Goal: [what we are trying to learn]
Type: [deep-dive | survey | comparison | verification]
Domain: [tech | academic | regulatory | general]

### Tier 1: Primary (high-precision)

| # | Engine(s) | Query | Operators | Expected Results | Acceptance Criteria | Success Criteria |
|---|-----------|-------|-----------|-----------------|---------------------|-----------------|
| 1 | ...       | ...   | ...       | ...             | ...                 | ...             |

### Tier 2: Broadened (if Tier 1 < acceptance threshold)

| # | Engine(s) | Query | Operators | Expected Results | Acceptance Criteria | Success Criteria |
|---|-----------|-------|-----------|-----------------|---------------------|-----------------|
| 1 | ...       | ...   | ...       | ...             | ...                 | ...             |

### Tier 3: Alternative sources (if Tier 2 insufficient)

| # | Engine(s) | Query | Operators | Expected Results | Acceptance Criteria | Success Criteria |
|---|-----------|-------|-----------|-----------------|---------------------|-----------------|
| 1 | ...       | ...   | ...       | ...             | ...                 | ...             |

### Runtime Recovery

Hints for when all tiers are exhausted:
- [ ] Decompose the question into narrower sub-questions
- [ ] Pivot terminology (synonyms, related jargon, alternate spellings)
- [ ] Try a different domain classification
- [ ] Escalate to the human for guidance

### Grading Summary

| Tier | Acceptance (minimum / gate) | Success (ideal / goal) |
|------|----------------------------|----------------------|
| 1    | ...                        | ...                  |
| 2    | ...                        | ...                  |
| 3    | ...                        | ...                  |

**Overall success**: [one sentence — what "done" looks like for this research question]

(Full grading methodology: [references/grading.md](references/grading.md))

Workflow

Step 1: Assess Scope

Determine whether the research question is focused enough for a single matrix.

Signals that decomposition is needed:

The question spans multiple unrelated domains
Answering it requires more than 3 tiers of 4+ queries each
The question contains "and" joining distinct sub-topics

Stop and ask.

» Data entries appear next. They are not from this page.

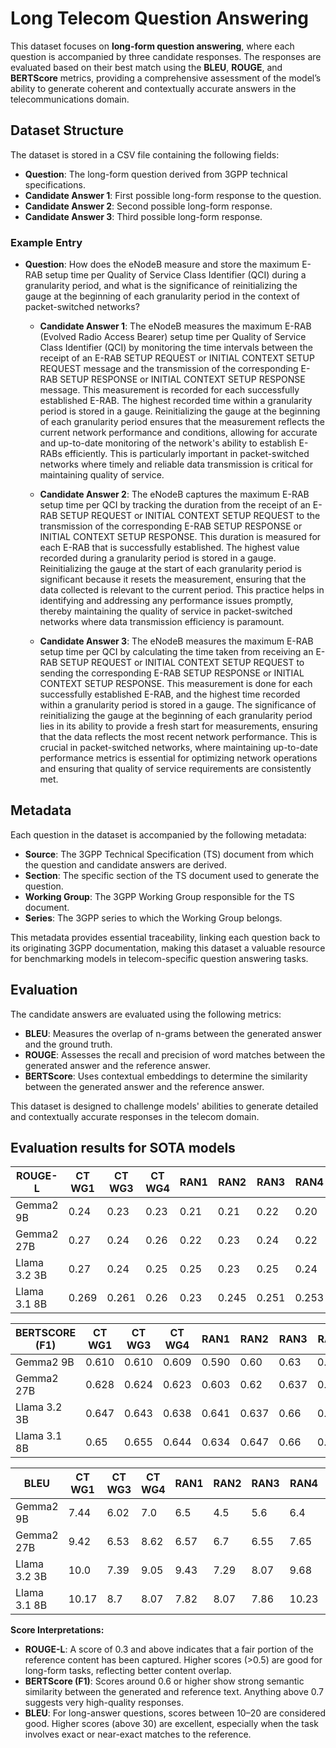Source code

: # Long Telecom Question Answering

This dataset focuses on **long-form question answering**, where each question is accompanied by three candidate responses. The responses are evaluated based on their best match using the **BLEU**, **ROUGE**, and **BERTScore** metrics, providing a comprehensive assessment of the model’s ability to generate coherent and contextually accurate answers in the telecommunications domain.

## Dataset Structure

The dataset is stored in a CSV file containing the following fields:
- **Question**: The long-form question derived from 3GPP technical specifications.
- **Candidate Answer 1**: First possible long-form response to the question.
- **Candidate Answer 2**: Second possible long-form response.
- **Candidate Answer 3**: Third possible long-form response.

### Example Entry

- **Question**: How does the eNodeB measure and store the maximum E-RAB setup time per Quality of Service Class Identifier (QCI) during a granularity period, and what is the significance of reinitializing the gauge at the beginning of each granularity period in the context of packet-switched networks?

  - **Candidate Answer 1**: The eNodeB measures the maximum E-RAB (Evolved Radio Access Bearer) setup time per Quality of Service Class Identifier (QCI) by monitoring the time intervals between the receipt of an E-RAB SETUP REQUEST or INITIAL CONTEXT SETUP REQUEST message and the transmission of the corresponding E-RAB SETUP RESPONSE or INITIAL CONTEXT SETUP RESPONSE message. This measurement is recorded for each successfully established E-RAB. The highest recorded time within a granularity period is stored in a gauge. Reinitializing the gauge at the beginning of each granularity period ensures that the measurement reflects the current network performance and conditions, allowing for accurate and up-to-date monitoring of the network's ability to establish E-RABs efficiently. This is particularly important in packet-switched networks where timely and reliable data transmission is critical for maintaining quality of service.

  - **Candidate Answer 2**: The eNodeB captures the maximum E-RAB setup time per QCI by tracking the duration from the receipt of an E-RAB SETUP REQUEST or INITIAL CONTEXT SETUP REQUEST to the transmission of the corresponding E-RAB SETUP RESPONSE or INITIAL CONTEXT SETUP RESPONSE. This duration is measured for each E-RAB that is successfully established. The highest value recorded during a granularity period is stored in a gauge. Reinitializing the gauge at the start of each granularity period is significant because it resets the measurement, ensuring that the data collected is relevant to the current period. This practice helps in identifying and addressing any performance issues promptly, thereby maintaining the quality of service in packet-switched networks where data transmission efficiency is paramount.

  - **Candidate Answer 3**: The eNodeB measures the maximum E-RAB setup time per QCI by calculating the time taken from receiving an E-RAB SETUP REQUEST or INITIAL CONTEXT SETUP REQUEST to sending the corresponding E-RAB SETUP RESPONSE or INITIAL CONTEXT SETUP RESPONSE. This measurement is done for each successfully established E-RAB, and the highest time recorded within a granularity period is stored in a gauge. The significance of reinitializing the gauge at the beginning of each granularity period lies in its ability to provide a fresh start for measurements, ensuring that the data reflects the most recent network performance. This is crucial in packet-switched networks, where maintaining up-to-date performance metrics is essential for optimizing network operations and ensuring that quality of service requirements are consistently met.

## Metadata

Each question in the dataset is accompanied by the following metadata:
- **Source**: The 3GPP Technical Specification (TS) document from which the question and candidate answers are derived.
- **Section**: The specific section of the TS document used to generate the question.
- **Working Group**: The 3GPP Working Group responsible for the TS document.
- **Series**: The 3GPP series to which the Working Group belongs.

This metadata provides essential traceability, linking each question back to its originating 3GPP documentation, making this dataset a valuable resource for benchmarking models in telecom-specific question answering tasks.

## Evaluation

The candidate answers are evaluated using the following metrics:
- **BLEU**: Measures the overlap of n-grams between the generated answer and the ground truth.
- **ROUGE**: Assesses the recall and precision of word matches between the generated answer and the reference answer.
- **BERTScore**: Uses contextual embeddings to determine the similarity between the generated answer and the reference answer.

This dataset is designed to challenge models' abilities to generate detailed and contextually accurate responses in the telecom domain.


## Evaluation results for SOTA models 

| **ROUGE-L** | CT WG1 | CT WG3 | CT WG4 | RAN1 | RAN2 | RAN3 | RAN4 | SA WG1 | SA WG2 | SA WG3 | SA WG5 | Average |
|-------------|---------|---------|---------|-------|-------|-------|-------|---------|---------|---------|---------|----------|
| Gemma2 9B | 0.24 | 0.23 | 0.23 | 0.21 | 0.21 | 0.22 | 0.20 | 0.16 | 0.20 | 0.20 | 0.21 | 0.21 |
| Gemma2 27B | 0.27 | 0.24 | 0.26 | 0.22 | 0.23 | 0.24 | 0.22 | 0.18 | 0.23 | 0.23 | 0.23 | 0.24 |
| Llama 3.2 3B | 0.27 | 0.24 | 0.25 | 0.25 | 0.23 | 0.25 | 0.24 | 0.20 | 0.23 | 0.23 | 0.23 | 0.24 |
| Llama 3.1 8B | 0.269 | 0.261 | 0.26 | 0.23 | 0.245 | 0.251 | 0.253 | 0.223 | 0.246 | 0.246 | 0.24 | 0.25 |

| **BERTSCORE (F1)** | CT WG1 | CT WG3 | CT WG4 | RAN1 | RAN2 | RAN3 | RAN4 | SA WG1 | SA WG2 | SA WG3 | SA WG5 | Average |
|--------------------|---------|---------|---------|-------|-------|-------|-------|---------|---------|---------|---------|----------|
| Gemma2 9B | 0.610 | 0.610 | 0.609 | 0.590 | 0.60 | 0.63 | 0.59 | 0.58 | 0.60 | 0.59 | 0.60 | 0.606 |
| Gemma2 27B | 0.628 | 0.624 | 0.623 | 0.603 | 0.62 | 0.637 | 0.611 | 0.59 | 0.62 | 0.61 | 0.621 | 0.62 |
| Llama 3.2 3B | 0.647 | 0.643 | 0.638 | 0.641 | 0.637 | 0.66 | 0.638 | 0.617 | 0.639 | 0.628 | 0.641 | 0.638 |
| Llama 3.1 8B | 0.65 | 0.655 | 0.644 | 0.634 | 0.647 | 0.66 | 0.646 | 0.638 | 0.649 | 0.64 | 0.646 | 0.647 |

| **BLEU** | CT WG1 | CT WG3 | CT WG4 | RAN1 | RAN2 | RAN3 | RAN4 | SA WG1 | SA WG2 | SA WG3 | SA WG5 | Average |
|----------|---------|---------|---------|-------|-------|-------|-------|---------|---------|---------|---------|----------|
| Gemma2 9B | 7.44 | 6.02 | 7.0 | 6.5 | 4.5 | 5.6 | 6.4 | 3.5 | 5.1 | 5.52 | 5.63 | 5.84 |
| Gemma2 27B | 9.42 | 6.53 | 8.62 | 6.57 | 6.7 | 6.55 | 7.65 | 4.47 | 6.91 | 7.02 | 6.81 | 7.34 |
| Llama 3.2 3B | 10.0 | 7.39 | 9.05 | 9.43 | 7.29 | 8.07 | 9.68 | 5.97 | 7.8 | 7.77 | 7.7 | 8.2 |
| Llama 3.1 8B | 10.17 | 8.7 | 8.07 | 7.82 | 8.07 | 7.86 | 10.23 | 7.29 | 8.34 | 8.49 | 8.37 | 8.75 |

**Score Interpretations:**
- **ROUGE-L**: A score of 0.3 and above indicates that a fair portion of the reference content has been captured. Higher scores (>0.5) are good for long-form tasks, reflecting better content overlap.
- **BERTScore (F1)**: Scores around 0.6 or higher show strong semantic similarity between the generated and reference text. Anything above 0.7 suggests very high-quality responses.
- **BLEU**: For long-answer questions, scores between 10–20 are considered good. Higher scores (above 30) are excellent, especially when the task involves exact or near-exact matches to the reference.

If you believe the question should be decomposed, present the proposed sub-questions to the user and wait for confirmation before proceeding. Do not silently decompose. Example:

This question spans CRDT algorithms and their production deployment patterns. I recommend splitting into two matrices:

"What CRDT algorithms exist for collaborative text editing?"

"Which production systems use CRDTs and how do they handle conflicts?"

Should I proceed with this split, or would you prefer a single broad matrix?

See references/decomposition.md for decomposition strategies.

Step 2: Classify Research Type

Identify the research type to guide engine selection and query design.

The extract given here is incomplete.